Low-level attempts to hack systems that control critical infrastructure, such as in the energy and water sectors, have increased globally by about three to five times in the last few years.
A report by US cyber-security firm Mandiant says the online attacks have become more severe, with even dud attempts now cause for concern.
The systems targeted control infrastructure like solar energy panels, building ventilation and that for water supplies.
Mandiant, part of FireEye, said such hits have risen since 2015. "The severity of incidents has dramatically escalated from almost exclusive attempts to buy and sell access to devices in 2015, to multiple cases of (threat) actors interacting with industrial processes between 2020 and now," Mr Nathan Brubaker, a senior manager at Mandiant Threat Intelligence, told The Straits Times.
Such interactions were not as apparent in the past.
Last month, Colonial Pipeline, which supplies about 45 per cent of fuel used on the East Coast of the United States, was hit by a ransomware attack.
Later that same month, a cyber attack on the world's largest meat processor, Brazilian food giant JBS, forced the closure of all its beef plants in the US - accounting for almost a quarter of supplies in the country - and slowed pork and poultry production.
Mandiant's report, released late last month, said hackers likely did not target specific sectors in their low-sophistication attacks on operational technology systems. This is because they used search engines to scan for any exposed infrastructure online. Unsecured services to access control systems remotely were often exploited.
One possible reason for more such attacks could be the rise in the number of systems online, said Mr Brubaker.
More information has also been made available online for operational technology systems that hackers could use to hone their skills for more attacks.
Utilities, particularly the smaller ones, were often targeted, mostly because of the higher visibility gained from attacking them. "These were typically smaller utilities, so they probably had fewer resources to put towards security programs," Mr Brubaker said.
Some hackers targeted specific regions or countries, such as Israel, but Mandiant did not observe any aimed at Singapore.
Some hackers had political motives and a few would share hacking tutorials with others. But others were in it for the money or to become notorious.
Hackers usually tried to access systems through user-friendly graphical interfaces that allowed them to modify controls without the need for existing knowledge about the processes.
Many hackers also flaunted their handiwork. One group shared images as evidence that it had compromised dozens of control systems in North America, Western and Central Europe, and East Asia, including a video for a hit on a Dutch-language temperature control system.
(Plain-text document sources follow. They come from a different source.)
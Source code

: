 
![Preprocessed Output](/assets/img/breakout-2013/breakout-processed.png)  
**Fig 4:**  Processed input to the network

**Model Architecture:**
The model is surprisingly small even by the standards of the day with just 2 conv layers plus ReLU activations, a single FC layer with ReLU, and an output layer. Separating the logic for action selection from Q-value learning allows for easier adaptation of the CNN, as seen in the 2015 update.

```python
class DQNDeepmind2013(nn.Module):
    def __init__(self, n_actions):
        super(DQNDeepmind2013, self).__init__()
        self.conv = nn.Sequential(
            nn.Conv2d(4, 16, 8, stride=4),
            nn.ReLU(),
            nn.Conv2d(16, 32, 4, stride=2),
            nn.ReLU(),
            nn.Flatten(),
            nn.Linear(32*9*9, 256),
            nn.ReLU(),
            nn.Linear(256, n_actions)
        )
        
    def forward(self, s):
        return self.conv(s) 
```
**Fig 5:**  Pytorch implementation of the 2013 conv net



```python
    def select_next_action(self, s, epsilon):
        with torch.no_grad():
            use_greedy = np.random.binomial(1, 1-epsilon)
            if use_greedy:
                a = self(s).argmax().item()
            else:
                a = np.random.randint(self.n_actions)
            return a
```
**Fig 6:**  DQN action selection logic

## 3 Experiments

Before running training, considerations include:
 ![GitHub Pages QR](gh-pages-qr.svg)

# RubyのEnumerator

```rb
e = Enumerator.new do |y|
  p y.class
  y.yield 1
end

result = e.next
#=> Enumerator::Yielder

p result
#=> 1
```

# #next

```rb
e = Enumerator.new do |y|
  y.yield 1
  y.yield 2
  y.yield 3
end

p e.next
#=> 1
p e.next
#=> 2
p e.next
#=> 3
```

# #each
But some cybercrooks either had limited understanding of operational technology systems or were simply trying to brag.
One hacking group claimed that it compromised a German-language rail control system. But Mandiant later found out that the image of the attacked system was actually a Web interface designed for model train sets.
Even so, Mr Brubaker warned that any unauthorised access to operational technology systems remained worrying, saying: "It may be blind luck that these actors accessed a toy rail system rather than a real one. The more threat actors interact with operational technology and learn about it, the more dangerous their future activities will be."
The attacks that Mandiant detected did not cause physical damage, because of the many fail-safes built into most industrial processes. But, with more attacks, even low-level ones, the risk of physical disruption rises, the firm said.
The publicity around these incidents may also encourage other hackers to target operational technology systems.
Mandiant has advised organisations to put in place best practices for security, such as looking out for unusual activity involving remote access to their infrastructure.